Donc, il y a moi (le premier joueur), il y a l'intrigue (le plan d'échecs) et il y a le X (le second joueur).  Si le second joueur ne joue que pour moi, je suis sur le plan du problème, je m'attends à chaque fin de scène, je m'anticipe à chaque tournant, je me prévois à la moindre réplique -- tout est joué d'avance, donc il n'y a plus de jeu.  Mais si le second joueur ne joue que contre moi, s'il n'est qu'un pur coefficient d'adversité, sa nuit me recouvre: je me réduis à ce détour encombrant que la nuit emprunte pour s'invaginer plus intensément, je disparais dans un néant infertile qui n'a de jeu que le nom.   

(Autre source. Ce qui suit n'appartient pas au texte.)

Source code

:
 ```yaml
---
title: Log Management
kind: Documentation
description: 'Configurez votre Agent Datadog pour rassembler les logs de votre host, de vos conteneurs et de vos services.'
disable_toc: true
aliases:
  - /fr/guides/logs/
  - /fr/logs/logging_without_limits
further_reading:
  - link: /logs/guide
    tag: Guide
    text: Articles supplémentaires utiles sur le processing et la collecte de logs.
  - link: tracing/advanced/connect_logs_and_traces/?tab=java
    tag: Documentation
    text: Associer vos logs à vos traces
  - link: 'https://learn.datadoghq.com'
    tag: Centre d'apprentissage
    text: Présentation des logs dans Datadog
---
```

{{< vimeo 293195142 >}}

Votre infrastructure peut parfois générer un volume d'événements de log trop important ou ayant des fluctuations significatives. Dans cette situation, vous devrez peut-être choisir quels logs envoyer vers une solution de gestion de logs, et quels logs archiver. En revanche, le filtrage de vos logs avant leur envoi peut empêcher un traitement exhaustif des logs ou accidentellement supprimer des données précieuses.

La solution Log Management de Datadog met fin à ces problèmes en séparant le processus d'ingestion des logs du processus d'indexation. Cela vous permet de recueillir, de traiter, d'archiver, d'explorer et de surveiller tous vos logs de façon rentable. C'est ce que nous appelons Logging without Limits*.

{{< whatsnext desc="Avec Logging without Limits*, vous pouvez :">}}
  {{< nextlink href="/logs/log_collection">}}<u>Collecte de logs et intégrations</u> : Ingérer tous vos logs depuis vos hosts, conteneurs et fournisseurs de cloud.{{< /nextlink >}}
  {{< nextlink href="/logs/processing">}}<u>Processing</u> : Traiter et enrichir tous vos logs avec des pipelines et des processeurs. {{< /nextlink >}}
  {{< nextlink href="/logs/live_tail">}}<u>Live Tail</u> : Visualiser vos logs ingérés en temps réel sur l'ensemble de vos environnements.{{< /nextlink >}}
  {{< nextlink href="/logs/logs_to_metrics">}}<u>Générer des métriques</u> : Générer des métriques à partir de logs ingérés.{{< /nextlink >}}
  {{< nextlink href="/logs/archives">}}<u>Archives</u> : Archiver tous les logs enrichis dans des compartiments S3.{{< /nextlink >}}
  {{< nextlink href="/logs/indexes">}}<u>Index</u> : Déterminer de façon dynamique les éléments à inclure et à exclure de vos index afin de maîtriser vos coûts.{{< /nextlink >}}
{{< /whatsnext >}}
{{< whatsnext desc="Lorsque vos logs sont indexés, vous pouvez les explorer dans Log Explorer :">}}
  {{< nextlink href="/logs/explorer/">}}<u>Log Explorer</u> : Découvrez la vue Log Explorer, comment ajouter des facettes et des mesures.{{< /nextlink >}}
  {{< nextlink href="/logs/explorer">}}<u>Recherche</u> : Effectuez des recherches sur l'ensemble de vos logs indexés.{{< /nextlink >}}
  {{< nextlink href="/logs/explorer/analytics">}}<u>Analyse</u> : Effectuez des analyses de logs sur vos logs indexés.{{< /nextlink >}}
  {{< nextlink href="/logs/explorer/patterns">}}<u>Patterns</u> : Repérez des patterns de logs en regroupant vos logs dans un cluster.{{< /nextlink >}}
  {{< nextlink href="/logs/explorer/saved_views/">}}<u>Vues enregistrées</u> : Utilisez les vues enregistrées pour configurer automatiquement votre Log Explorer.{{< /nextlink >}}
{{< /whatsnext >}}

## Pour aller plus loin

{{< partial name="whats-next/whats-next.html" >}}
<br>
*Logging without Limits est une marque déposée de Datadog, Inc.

Que doit être ce X s'il ne joue ni pour ni contre moi à proprement parler?  Est-ce encore un joueur, est-ce encore du jeu?  Quel est le plan et quelles peuvent bien être les règles inavouées de ce jeu si écrire ne doit se réduire ni à un problème ni à une interrogation renvoyant infiniment à elle-même?

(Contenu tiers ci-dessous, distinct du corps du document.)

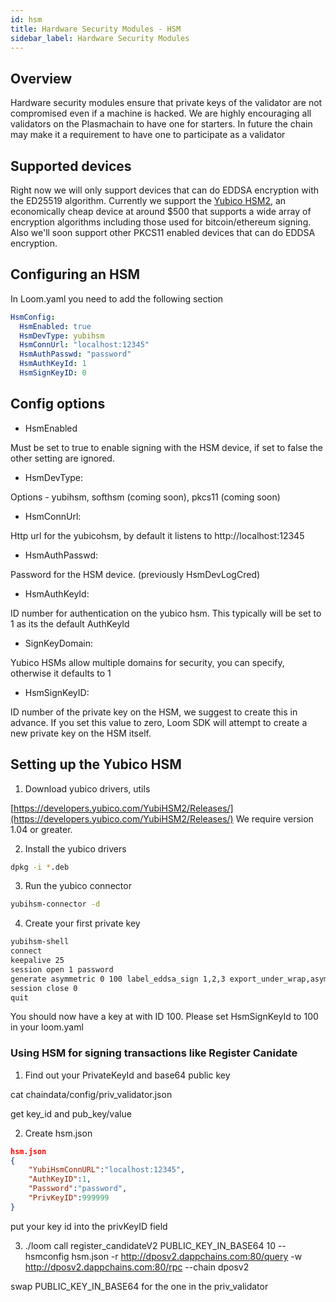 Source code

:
 ```yaml
---
id: hsm
title: Hardware Security Modules - HSM
sidebar_label: Hardware Security Modules 
---
```


## Overview

Hardware security modules ensure that private keys of the validator are not compromised even if a machine is hacked. We are highly encouraging all validators on the Plasmachain to have one for starters. In future the chain may make it a requirement to have one to participate as a validator


## Supported devices

Right now we will only support devices that can do EDDSA encryption with the ED25519 algorithm. Currently we support the [Yubico HSM2](https://www.yubico.com/products/yubihsm/), an economically cheap device at around $500 that supports a wide array of encryption algorithms including those used for bitcoin/ethereum signing. Also we'll soon support other PKCS11 enabled devices that can do EDDSA encryption.

## Configuring an HSM

In Loom.yaml you need to add the following section
```yaml
HsmConfig:
  HsmEnabled: true
  HsmDevType: yubihsm
  HsmConnUrl: "localhost:12345"
  HsmAuthPasswd: "password"
  HsmAuthKeyId: 1
  HsmSignKeyID: 0
```

## Config options

* HsmEnabled

Must be set to true to enable signing with the HSM device, if set to false the other setting are ignored.

* HsmDevType: 

Options - yubihsm, softhsm (coming soon), pkcs11 (coming soon)

* HsmConnUrl:

Http url for the yubicohsm, by default it listens to http://localhost:12345

* HsmAuthPasswd: 

Password for the HSM device. (previously HsmDevLogCred)

* HsmAuthKeyId:

ID number for authentication on the yubico hsm. This typically will be set to 1 as its the default AuthKeyId

* SignKeyDomain:

Yubico HSMs allow multiple domains for security, you can specify, otherwise it defaults to 1

* HsmSignKeyID:

ID number of the private key on the HSM, we suggest to create this in advance. If you set this value to zero, Loom SDK will attempt to create a new private key on the HSM itself.



## Setting up the Yubico HSM

1. Download yubico drivers, utils

[https://developers.yubico.com/YubiHSM2/Releases/](https://developers.yubico.com/YubiHSM2/Releases/)
We require version 1.04 or greater.

2. Install the yubico drivers 
```bash
dpkg -i *.deb 
```

3. Run the yubico connector
```bash
yubihsm-connector -d 
```

4. Create your first private key
```bash
yubihsm-shell
connect
keepalive 25
session open 1 password
generate asymmetric 0 100 label_eddsa_sign 1,2,3 export_under_wrap,asymmetric_sign_eddsa ed25519
session close 0
quit
```

You should now have a key at with ID 100. Please set HsmSignKeyId to 100 in your loom.yaml



### Using HSM for signing transactions like Register Canidate

1. Find out your PrivateKeyId and base64 public key

cat chaindata/config/priv_validator.json

get key_id and pub_key/value

2. Create hsm.json

```json
hsm.json
{
    "YubiHsmConnURL":"localhost:12345",
    "AuthKeyID":1,
    "Password":"password",
    "PrivKeyID":999999 
}
```

put your key id into the privKeyID field


3. ./loom call register_candidateV2 PUBLIC_KEY_IN_BASE64 10  --hsmconfig hsm.json -r http://dposv2.dappchains.com:80/query -w http://dposv2.dappchains.com:80/rpc  --chain dposv2

swap PUBLIC_KEY_IN_BASE64 for the one in the priv_validator

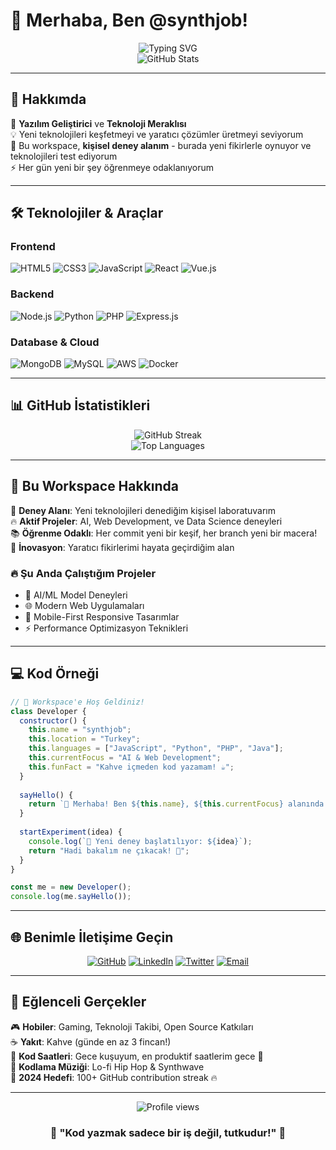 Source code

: # 👋 Merhaba, Ben @synthjob!

<div align="center">
  <img src="https://readme-typing-svg.herokuapp.com?font=Fira+Code&pause=1000&color=36BCF7&center=true&vCenter=true&width=435&lines=Full+Stack+Developer;Technology+Enthusiast;Problem+Solver;Always+Learning" alt="Typing SVG" />
</div>

<div align="center">
  <img src="https://github-readme-stats.vercel.app/api?username=synthjob&show_icons=true&theme=radical&hide_border=true" alt="GitHub Stats" />
</div>

---

## 🚀 Hakkımda

🎯 **Yazılım Geliştirici** ve **Teknoloji Meraklısı**  
💡 Yeni teknolojileri keşfetmeyi ve yaratıcı çözümler üretmeyi seviyorum  
🔬 Bu workspace, **kişisel deney alanım** - burada yeni fikirlerle oynuyor ve teknolojileri test ediyorum  
⚡ Her gün yeni bir şey öğrenmeye odaklanıyorum  

---

## 🛠️ Teknolojiler & Araçlar

### Frontend
![HTML5](https://img.shields.io/badge/HTML5-E34F26?style=for-the-badge&logo=html5&logoColor=white)
![CSS3](https://img.shields.io/badge/CSS3-1572B6?style=for-the-badge&logo=css3&logoColor=white)
![JavaScript](https://img.shields.io/badge/JavaScript-F7DF1E?style=for-the-badge&logo=javascript&logoColor=black)
![React](https://img.shields.io/badge/React-20232A?style=for-the-badge&logo=react&logoColor=61DAFB)
![Vue.js](https://img.shields.io/badge/Vue.js-35495E?style=for-the-badge&logo=vue.js&logoColor=4FC08D)

### Backend
![Node.js](https://img.shields.io/badge/Node.js-43853D?style=for-the-badge&logo=node.js&logoColor=white)
![Python](https://img.shields.io/badge/Python-3776AB?style=for-the-badge&logo=python&logoColor=white)
![PHP](https://img.shields.io/badge/PHP-777BB4?style=for-the-badge&logo=php&logoColor=white)
![Express.js](https://img.shields.io/badge/Express.js-404D59?style=for-the-badge)

### Database & Cloud
![MongoDB](https://img.shields.io/badge/MongoDB-4EA94B?style=for-the-badge&logo=mongodb&logoColor=white)
![MySQL](https://img.shields.io/badge/MySQL-00000F?style=for-the-badge&logo=mysql&logoColor=white)
![AWS](https://img.shields.io/badge/Amazon_AWS-232F3E?style=for-the-badge&logo=amazon-aws&logoColor=white)
![Docker](https://img.shields.io/badge/Docker-2496ED?style=for-the-badge&logo=docker&logoColor=white)

---

## 📊 GitHub İstatistikleri

<div align="center">
  <img src="https://github-readme-streak-stats.herokuapp.com/?user=synthjob&theme=radical&hide_border=true" alt="GitHub Streak" />
</div>

<div align="center">
  <img src="https://github-readme-stats.vercel.app/api/top-langs/?username=synthjob&layout=compact&theme=radical&hide_border=true" alt="Top Languages" />
</div>

---

## 🎯 Bu Workspace Hakkında

🧪 **Deney Alanı**: Yeni teknolojileri denediğim kişisel laboratuvarım  
🔥 **Aktif Projeler**: AI, Web Development, ve Data Science deneyleri  
📚 **Öğrenme Odaklı**: Her commit yeni bir keşif, her branch yeni bir macera!  
🚀 **İnovasyon**: Yaratıcı fikirlerimi hayata geçirdiğim alan  

### 🔥 Şu Anda Çalıştığım Projeler
- 🤖 AI/ML Model Deneyleri
- 🌐 Modern Web Uygulamaları
- 📱 Mobile-First Responsive Tasarımlar
- ⚡ Performance Optimizasyon Teknikleri

---

## 💻 Kod Örneği

```javascript
// 🚀 Workspace'e Hoş Geldiniz!
class Developer {
  constructor() {
    this.name = "synthjob";
    this.location = "Turkey";
    this.languages = ["JavaScript", "Python", "PHP", "Java"];
    this.currentFocus = "AI & Web Development";
    this.funFact = "Kahve içmeden kod yazamam! ☕";
  }
  
  sayHello() {
    return `👋 Merhaba! Ben ${this.name}, ${this.currentFocus} alanında çalışıyorum!`;
  }
  
  startExperiment(idea) {
    console.log(`🧪 Yeni deney başlatılıyor: ${idea}`);
    return "Hadi bakalım ne çıkacak! 🎯";
  }
}

const me = new Developer();
console.log(me.sayHello());
```

---

## 🌐 Benimle İletişime Geçin

<div align="center">
  
[![GitHub](https://img.shields.io/badge/GitHub-100000?style=for-the-badge&logo=github&logoColor=white)](https://github.com/synthjob)
[![LinkedIn](https://img.shields.io/badge/LinkedIn-0077B5?style=for-the-badge&logo=linkedin&logoColor=white)](https://linkedin.com/in/synthjob)
[![Twitter](https://img.shields.io/badge/Twitter-1DA1F2?style=for-the-badge&logo=twitter&logoColor=white)](https://twitter.com/synthjob)
[![Email](https://img.shields.io/badge/Email-D14836?style=for-the-badge&logo=gmail&logoColor=white)](mailto:iletisim@example.com)

</div>

---

## 🎉 Eğlenceli Gerçekler

🎮 **Hobiler**: Gaming, Teknoloji Takibi, Open Source Katkıları  
☕ **Yakıt**: Kahve (günde en az 3 fincan!)  
🌙 **Kod Saatleri**: Gece kuşuyum, en produktif saatlerim gece 🦉  
🎵 **Kodlama Müziği**: Lo-fi Hip Hop & Synthwave  
🎯 **2024 Hedefi**: 100+ GitHub contribution streak 🔥  

---

<div align="center">
  <img src="https://komarev.com/ghpvc/?username=synthjob&color=blueviolet&style=for-the-badge" alt="Profile views" />
</div>

<div align="center">
  <h3>💫 "Kod yazmak sadece bir iş değil, tutkudur!" 💫</h3>
</div>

Quelque chose comme une partie d'échecs spéculative avec le diable.

*

Je suspends un moment ce que je crois savoir, je déplogue deux secondes toutes les théories et j'essaie de m'en tenir à la déraison intrinsèque de ce qui se passe vraiment.

En régime de réduction esthétique (un peu au sens où Husserl parlait de réduction phénoménologique), tout se passe dans l'écriture romanesque comme si:

1-  entre le problème et l'interrogation pure, se constituait un champ interrogatif dont la structure de fond est celle de l'énigme;

2- l'adversaire calibrait la difficulté de la même manière qu'un maître zen qui demande à son disciple: deux mains se frappent, que fait une main seule? ce qui signifie que la réponse n'est pas immanente aux données de la question, mais qu'elle ne peut pas non plus se réduire à la simple reprise de la question, de sorte que:

3- la réponse à l'énigme doit être créée -- mais là est la twist: sitôt créée, la réponse est reprise par l'adversaire qui la remodèle pour en faire une nouvelle énigme -- la réponse me revient sous la forme d'une énigme aggravée, plus corsée, plus carnassière en un sens, mais je ne tourne pas pour autant dans un vide interrogatif qui se dévore lui-même -- cette énigme prend appui sur la réponse précédente, quelque chose, non sans risque, se construit petit à petit, s'échafaude de proche en proche, le roman avance;

4- cette construction (je le sais, le risque est irréductible) n'est jamais à l'abri d'une destruction totale: le jeu demeure donc extrêmement serré -- si je réponds arbitrairement, si, sous prétexte que la réponse ne préexiste pas à la question, je réponds n'importe quoi à l'énigme indiquée, alors je multiplie les occasions d'effondrement, le risque que je pose le pied sur une mine augmente en proportion de ma paresse ou de ma lâcheté, de sorte que tout se (re)passe dans l'écriture romanesque comme si:

5- la réponse attendue ne pouvait pas être multiple, qu'il ne pouvait y en avoir qu'une et une seule -- bien qu'elle soit créée et bien qu'elle ne préexiste pas à cette création, il faut néanmoins (et de façon paradoxale) que ce soit la bonne réponse, celle que l'adversaire et moi attendons sans pourtant la connaître, soit celle qui va nous surprendre le plus rigoureusement possible, celle-là même que l'énigme, dans le tohu-bohu de ses variables et la singularité de ses indices, réclame sans substitut concevable;

6-  à certains égards, le second joueur ressemble au gardien de Kafka.  On se rappelle de la célèbre scène du Procès -- la dernière parole du gardien est aussi claire qu'impossible à entendre: cette porte n'était faite que pour toi.  Autrement dit, l'énigme se formule en toute intimité, elle est ciblée, conçue sur mesure pour me ruiner dans le sens de ce qu'elle exige: ce qui bloque de prime abord l'accès à la réponse immédiate est en même temps ce qui permet le passage à une énigme supérieure;

7- le gardien est un adversaire qui ne travaille ni pour moi ni contre moi, mais dans le sens de l'énigme, donc dans le sens de ce qui en moi doit être ruiné d'abord, relevé ensuite, pour que la chose advienne selon ses règles et éclate selon son chaos.